- PROMPT: The records appear below. Set down exactly each line from the one that contains "components in isolation." through the last, both included.

- DATA UNDER STUDY:

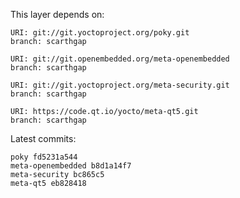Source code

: This layer depends on:

    URI: git://git.yoctoproject.org/poky.git
    branch: scarthgap

    URI: git://git.openembedded.org/meta-openembedded
    branch: scarthgap

    URI: git://git.yoctoproject.org/meta-security.git
    branch: scarthgap

    URI: https://code.qt.io/yocto/meta-qt5.git
    branch: scarthgap

Latest commits:

    poky fd5231a544
    meta-openembedded b8d1a14f7
    meta-security bc865c5
    meta-qt5 eb828418
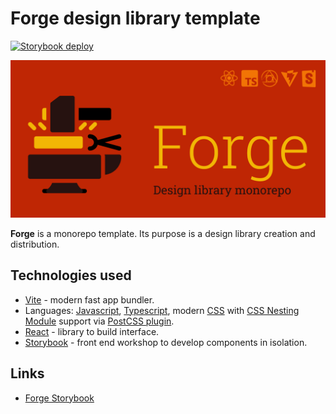 # Forge design library template

[![Storybook deploy](https://github.com/morewings/forge/actions/workflows/pages.yml/badge.svg)](https://github.com/morewings/forge/actions/workflows/pages.yml)

<img src="./doc-assets/readme-logo.png" alt="Forge logo"/>

**Forge** is a monorepo template. Its purpose is a design library creation and distribution. 

## Technologies used

- [Vite](https://vitejs.dev/) - modern fast app bundler.
- Languages: [Javascript](https://developer.mozilla.org/en-US/docs/Web/JavaScript), [Typescript](https://www.typescriptlang.org/), modern [CSS](https://developer.mozilla.org/en-US/docs/Web/CSS) with [CSS Nesting Module](https://drafts.csswg.org/css-nesting-1/) support via [PostCSS plugin](https://github.com/csstools/postcss-plugins/tree/main/plugins/postcss-nesting).
- [React](https://reactjs.org/) - library to build interface.
- [Storybook](https://storybook.js.org/) -  front end workshop to develop components in isolation.

## Links

- [Forge Storybook](https://morewings.github.io/forge/)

- SOLUTION TO THIS EXERCISE:
- [Storybook](https://storybook.js.org/) -  front end workshop to develop components in isolation.

## Links

- [Forge Storybook](https://morewings.github.io/forge/)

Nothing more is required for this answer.